Exercise:
Among the entries, which lines carry the string "dell"? Copy each of them.
::: Data shown
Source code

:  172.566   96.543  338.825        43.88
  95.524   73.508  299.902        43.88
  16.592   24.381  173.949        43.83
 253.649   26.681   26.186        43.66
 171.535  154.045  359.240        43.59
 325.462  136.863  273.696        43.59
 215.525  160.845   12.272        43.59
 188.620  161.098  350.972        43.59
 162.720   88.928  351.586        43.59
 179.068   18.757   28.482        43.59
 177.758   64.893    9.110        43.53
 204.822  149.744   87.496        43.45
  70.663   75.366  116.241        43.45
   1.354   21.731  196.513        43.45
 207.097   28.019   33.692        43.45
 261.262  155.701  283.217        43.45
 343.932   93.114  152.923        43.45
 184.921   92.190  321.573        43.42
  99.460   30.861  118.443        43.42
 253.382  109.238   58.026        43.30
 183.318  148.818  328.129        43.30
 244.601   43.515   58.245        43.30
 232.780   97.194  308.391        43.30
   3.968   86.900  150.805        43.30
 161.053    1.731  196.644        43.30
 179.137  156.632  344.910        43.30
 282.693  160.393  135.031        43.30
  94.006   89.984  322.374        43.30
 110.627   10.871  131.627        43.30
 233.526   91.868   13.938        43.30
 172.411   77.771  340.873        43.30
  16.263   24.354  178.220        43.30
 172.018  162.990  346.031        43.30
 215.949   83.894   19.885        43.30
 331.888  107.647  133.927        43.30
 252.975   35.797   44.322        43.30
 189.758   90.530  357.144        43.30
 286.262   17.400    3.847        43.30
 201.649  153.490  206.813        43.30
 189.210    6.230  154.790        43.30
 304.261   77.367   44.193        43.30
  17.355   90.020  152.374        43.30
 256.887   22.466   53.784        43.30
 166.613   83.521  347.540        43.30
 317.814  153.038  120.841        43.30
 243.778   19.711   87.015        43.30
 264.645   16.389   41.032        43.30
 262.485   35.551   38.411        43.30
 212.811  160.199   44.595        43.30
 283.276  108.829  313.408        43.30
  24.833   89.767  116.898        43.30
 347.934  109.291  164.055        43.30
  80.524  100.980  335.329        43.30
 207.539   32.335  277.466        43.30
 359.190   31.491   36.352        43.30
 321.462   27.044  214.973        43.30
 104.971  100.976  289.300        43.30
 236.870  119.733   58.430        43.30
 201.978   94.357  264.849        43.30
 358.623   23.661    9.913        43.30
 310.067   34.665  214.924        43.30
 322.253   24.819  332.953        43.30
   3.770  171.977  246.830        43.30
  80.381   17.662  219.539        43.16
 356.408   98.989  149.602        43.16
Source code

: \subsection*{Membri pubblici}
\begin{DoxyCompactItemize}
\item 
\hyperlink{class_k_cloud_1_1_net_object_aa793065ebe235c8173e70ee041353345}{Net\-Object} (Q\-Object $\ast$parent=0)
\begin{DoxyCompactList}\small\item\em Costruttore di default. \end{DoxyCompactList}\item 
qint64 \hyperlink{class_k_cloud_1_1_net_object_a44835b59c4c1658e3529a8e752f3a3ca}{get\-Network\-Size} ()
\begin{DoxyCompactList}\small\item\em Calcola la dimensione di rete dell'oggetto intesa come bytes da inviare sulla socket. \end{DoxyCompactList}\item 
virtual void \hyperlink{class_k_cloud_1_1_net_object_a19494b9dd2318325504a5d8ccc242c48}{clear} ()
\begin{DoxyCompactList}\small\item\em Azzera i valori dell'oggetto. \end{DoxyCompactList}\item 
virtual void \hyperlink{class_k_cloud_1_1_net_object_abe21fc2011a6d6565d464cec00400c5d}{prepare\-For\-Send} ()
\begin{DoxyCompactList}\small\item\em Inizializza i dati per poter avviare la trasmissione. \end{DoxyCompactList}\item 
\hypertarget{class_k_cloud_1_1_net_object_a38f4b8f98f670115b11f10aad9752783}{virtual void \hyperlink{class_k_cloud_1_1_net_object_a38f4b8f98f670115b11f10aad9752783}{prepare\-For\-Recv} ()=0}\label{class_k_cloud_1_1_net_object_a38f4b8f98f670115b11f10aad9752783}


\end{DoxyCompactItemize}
::::::
Result of the exercise:
\begin{DoxyCompactList}\small\item\em Calcola la dimensione di rete dell'oggetto intesa come bytes da inviare sulla socket. \end{DoxyCompactList}\item 
\begin{DoxyCompactList}\small\item\em Azzera i valori dell'oggetto. \end{DoxyCompactList}\item 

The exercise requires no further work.